**Dataset records**
================

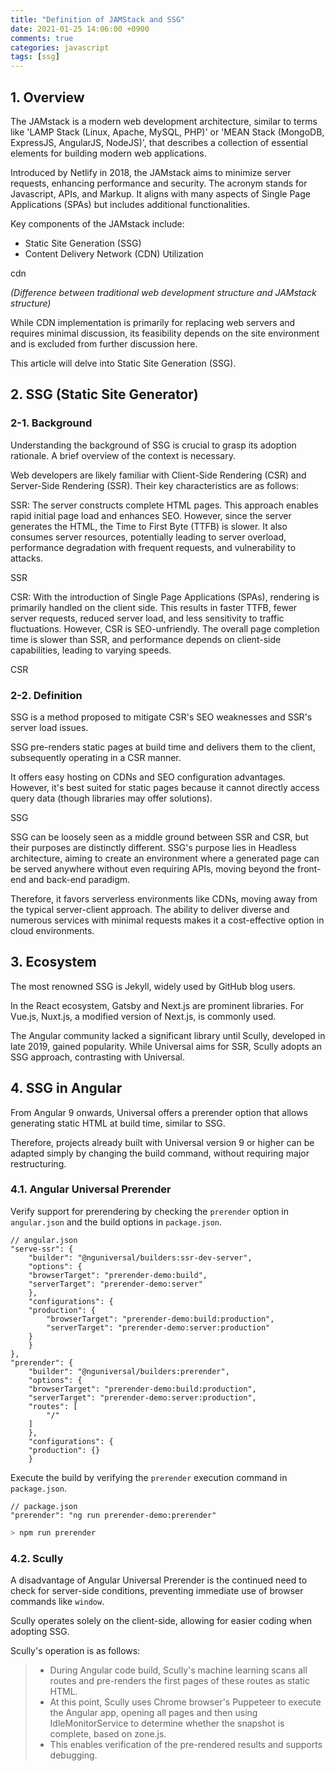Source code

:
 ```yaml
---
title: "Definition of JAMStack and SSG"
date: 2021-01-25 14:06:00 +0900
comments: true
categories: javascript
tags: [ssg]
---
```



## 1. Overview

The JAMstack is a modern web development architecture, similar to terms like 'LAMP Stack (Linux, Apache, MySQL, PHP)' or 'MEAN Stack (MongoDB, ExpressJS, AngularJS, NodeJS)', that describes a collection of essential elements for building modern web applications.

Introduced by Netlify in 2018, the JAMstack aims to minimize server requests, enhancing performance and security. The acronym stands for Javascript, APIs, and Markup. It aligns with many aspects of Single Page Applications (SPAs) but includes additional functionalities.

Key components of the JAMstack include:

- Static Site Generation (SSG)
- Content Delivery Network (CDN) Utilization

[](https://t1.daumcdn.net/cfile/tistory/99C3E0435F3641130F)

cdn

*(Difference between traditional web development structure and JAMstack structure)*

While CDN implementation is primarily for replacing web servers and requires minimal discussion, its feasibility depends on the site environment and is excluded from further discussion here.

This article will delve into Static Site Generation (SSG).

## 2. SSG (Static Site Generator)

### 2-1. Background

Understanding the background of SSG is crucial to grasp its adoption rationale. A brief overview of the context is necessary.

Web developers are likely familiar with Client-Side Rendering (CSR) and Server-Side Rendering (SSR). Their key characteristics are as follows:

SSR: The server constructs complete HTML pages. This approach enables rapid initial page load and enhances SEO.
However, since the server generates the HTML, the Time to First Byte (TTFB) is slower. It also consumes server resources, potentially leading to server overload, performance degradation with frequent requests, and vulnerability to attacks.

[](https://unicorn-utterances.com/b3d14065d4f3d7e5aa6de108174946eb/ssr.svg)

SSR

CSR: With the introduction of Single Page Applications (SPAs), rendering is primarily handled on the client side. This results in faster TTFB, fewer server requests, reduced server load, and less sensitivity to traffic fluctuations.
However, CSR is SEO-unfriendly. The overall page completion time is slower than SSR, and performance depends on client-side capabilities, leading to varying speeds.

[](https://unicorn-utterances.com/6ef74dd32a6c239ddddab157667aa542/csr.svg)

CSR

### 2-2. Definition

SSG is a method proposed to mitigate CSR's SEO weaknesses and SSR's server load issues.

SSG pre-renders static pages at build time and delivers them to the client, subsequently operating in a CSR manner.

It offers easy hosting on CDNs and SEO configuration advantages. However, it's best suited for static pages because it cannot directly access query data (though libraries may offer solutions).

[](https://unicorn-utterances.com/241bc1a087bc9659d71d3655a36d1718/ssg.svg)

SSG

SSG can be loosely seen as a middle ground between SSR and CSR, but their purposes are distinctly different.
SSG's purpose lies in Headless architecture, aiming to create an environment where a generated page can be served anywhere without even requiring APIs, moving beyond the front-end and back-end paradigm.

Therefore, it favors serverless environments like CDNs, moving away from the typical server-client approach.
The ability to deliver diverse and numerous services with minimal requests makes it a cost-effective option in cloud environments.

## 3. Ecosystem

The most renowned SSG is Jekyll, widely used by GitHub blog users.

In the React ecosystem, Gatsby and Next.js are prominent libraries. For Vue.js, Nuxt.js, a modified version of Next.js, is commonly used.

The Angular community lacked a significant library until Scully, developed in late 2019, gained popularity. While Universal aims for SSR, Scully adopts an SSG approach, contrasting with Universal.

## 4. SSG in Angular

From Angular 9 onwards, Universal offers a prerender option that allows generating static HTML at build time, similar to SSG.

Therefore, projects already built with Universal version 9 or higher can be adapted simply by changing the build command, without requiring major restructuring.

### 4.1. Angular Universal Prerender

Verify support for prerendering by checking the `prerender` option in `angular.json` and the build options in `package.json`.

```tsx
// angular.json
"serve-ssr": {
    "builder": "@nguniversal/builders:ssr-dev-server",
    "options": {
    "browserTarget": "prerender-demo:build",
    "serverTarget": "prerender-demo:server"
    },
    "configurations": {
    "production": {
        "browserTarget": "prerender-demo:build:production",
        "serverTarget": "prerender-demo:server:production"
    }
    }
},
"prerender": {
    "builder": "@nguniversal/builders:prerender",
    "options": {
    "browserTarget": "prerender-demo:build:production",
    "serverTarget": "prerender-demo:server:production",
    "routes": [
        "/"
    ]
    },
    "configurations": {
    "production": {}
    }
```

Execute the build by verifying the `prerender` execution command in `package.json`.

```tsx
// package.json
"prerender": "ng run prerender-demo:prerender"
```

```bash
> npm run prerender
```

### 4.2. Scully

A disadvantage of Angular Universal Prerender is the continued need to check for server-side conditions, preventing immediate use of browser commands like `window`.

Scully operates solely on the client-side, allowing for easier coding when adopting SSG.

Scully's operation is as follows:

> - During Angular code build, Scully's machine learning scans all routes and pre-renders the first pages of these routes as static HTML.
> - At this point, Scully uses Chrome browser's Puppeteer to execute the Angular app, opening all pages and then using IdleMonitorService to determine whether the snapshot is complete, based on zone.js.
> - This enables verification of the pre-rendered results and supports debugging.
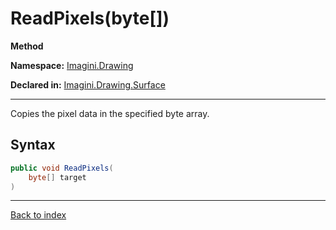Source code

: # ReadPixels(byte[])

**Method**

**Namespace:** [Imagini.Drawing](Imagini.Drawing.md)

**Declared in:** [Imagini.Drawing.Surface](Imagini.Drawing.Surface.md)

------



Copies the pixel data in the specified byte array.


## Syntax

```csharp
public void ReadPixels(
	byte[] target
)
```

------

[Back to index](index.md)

================

**What is needed**
What you give back should be exactly the lines of the data above from the line with "- Static Site Generation (SSG)" through the line with "### 2-1. Background", both of those included, and nothing more.

**Written reply**
- Static Site Generation (SSG)
- Content Delivery Network (CDN) Utilization

[](https://t1.daumcdn.net/cfile/tistory/99C3E0435F3641130F)

cdn

*(Difference between traditional web development structure and JAMstack structure)*

While CDN implementation is primarily for replacing web servers and requires minimal discussion, its feasibility depends on the site environment and is excluded from further discussion here.

This article will delve into Static Site Generation (SSG).

## 2. SSG (Static Site Generator)

### 2-1. Background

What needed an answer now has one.